Variegated Winter Daphne
Winter or fragrant daphne (Daphne odora) is aptly named. The fragrant flowers appear very early—in late winter or early spring. With leathery leaves and a mounding habit, shade-tolerant winter daphne makes a good hedging or specimen plant, especially in alkaline soil. Tempting variegated varieties include ‘Aureomarginata’, with yellow leaf margins, ‘Rubra Variegata’, featuring rosy-pink flowers and white-edged foliage, and ‘Variegata’ with soft pink blooms and bright yellow leaf margins.
Variegated False Holly
It’s easy to mistake false holly or holly olive (Osmanthus heterophyllus) for the real thing. The dense, spiny leaves resemble those of English holly, though the leaves are smaller and denser, and false holly does not produce its namesake’s bright red fruits. Osmanthus is a densely-leafed, upright shrub that grows into an oval shape and usually tops out at 8 to 10 feet tall and wide.
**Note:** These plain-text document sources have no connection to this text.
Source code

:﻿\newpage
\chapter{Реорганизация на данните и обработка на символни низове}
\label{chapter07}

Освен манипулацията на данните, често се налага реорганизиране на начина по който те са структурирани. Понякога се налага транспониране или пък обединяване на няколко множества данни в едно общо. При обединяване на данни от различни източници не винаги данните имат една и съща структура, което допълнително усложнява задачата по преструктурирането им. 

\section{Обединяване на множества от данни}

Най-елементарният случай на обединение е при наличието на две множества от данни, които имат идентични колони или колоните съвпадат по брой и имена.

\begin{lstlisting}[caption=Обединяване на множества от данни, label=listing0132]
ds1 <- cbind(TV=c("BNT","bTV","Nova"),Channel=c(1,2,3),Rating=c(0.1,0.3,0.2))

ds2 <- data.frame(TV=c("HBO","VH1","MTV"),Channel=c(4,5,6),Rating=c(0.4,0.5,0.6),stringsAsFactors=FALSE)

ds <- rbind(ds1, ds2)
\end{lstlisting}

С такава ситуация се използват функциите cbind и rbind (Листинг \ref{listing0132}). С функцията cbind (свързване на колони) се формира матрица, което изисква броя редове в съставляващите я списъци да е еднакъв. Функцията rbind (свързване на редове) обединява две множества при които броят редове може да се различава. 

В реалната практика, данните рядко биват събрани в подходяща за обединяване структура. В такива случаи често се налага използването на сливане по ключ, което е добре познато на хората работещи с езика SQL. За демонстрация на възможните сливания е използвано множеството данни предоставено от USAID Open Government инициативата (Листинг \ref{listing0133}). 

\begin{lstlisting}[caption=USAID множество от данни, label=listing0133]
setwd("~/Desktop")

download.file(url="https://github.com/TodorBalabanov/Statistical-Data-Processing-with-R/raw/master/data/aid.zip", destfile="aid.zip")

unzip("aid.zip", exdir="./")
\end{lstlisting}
It can also be clipped into standard form.
Variegated false hollies abound, including ‘Aureomarginata’, with yellow leaf edges, the eye-catching ‘Goshiki’, bearing foliage marked with flecks of gold, cream and green, and ‘Kembu’, featuring white leaf margins and flecks, and ‘Variegatus’, with white-edged leaves.
The large euonymus genus contains many variegated evergreens. Wintercreeper (Euonymus fortunei) is one of them. Some of the best-known varieties are low-growers, less than 12 inches tall, with small, dark green or blue-green leaves. With its spreading habit and adaptability to varying light situations, wintercreeper works as a groundcover, rock garden subject, low wall cover, or erosion controller. Among the many variegated varieties are ‘Emerald ‘n Gold’, with yellow leaf margins on leaves that turn pinkish in winter, the taller ‘Gold Splash’, which grows to 3 feet tall and wide, ‘Moonshadow’, with green-edged yellow leaves, ‘Silver Queen’, featuring yellow margins that age to white, and ‘Sunshine’ with its gray-green leaves edged in gold.
Use wintercreeper carefully. It has been reported as invasive in some areas. One way to keep it in check is to grow it in large pots and trim as necessary. (It can take very heavy pruning so shear and shape it at will.) Give containerized wintercreeper a good start by using a quality potting mix, like Fafard Ultra Outdoor Planting Mix.
Japanese Euonymus (Euonymus japonicus) is a shrubby plant, topping out at 10 to 15 feet tall and half as wide. Like most euonymus, the species bears shiny green, ovoid leaves. Variegated varieties of this rather formal hedging plant include ‘Albomarginatus’ and ‘Aureomarginatus’, bearing white and gold leaf edges respectively. ‘Latifolius Albomarginatus’ also features leaves with white margins, but has broader leaves than ‘Albomarginatus’ and gray-green leaf centers.
Variegated Spotted Laurel
Shade-loving spotted laurel (Aucuba japonica) is easy to spot. The hardy plants, often used for hedging, grow up to 10 feet tall, with a nearly equal spread. Spotted laurel leaves are somewhat leathery and up to 8 inches long. Purple spring flowers are an added bonus, giving way to red fall fruits on female plants. ‘Mr. Goldstrike’, a male plant that can serve as a pollinator for female spotted laurels, is dramatic and generously dappled with golden speckles. ‘Variegata’ is a gold-flecked female variety, originally introduced in 1783 and known as the “gold dust plant.” Another notable spotted laurel is ‘Goldieana’, featuring a solid splotch of gold on each long, green leaf.
Evergreens provide the horticultural music in quiet winter gardens. Variegation makes that music swing.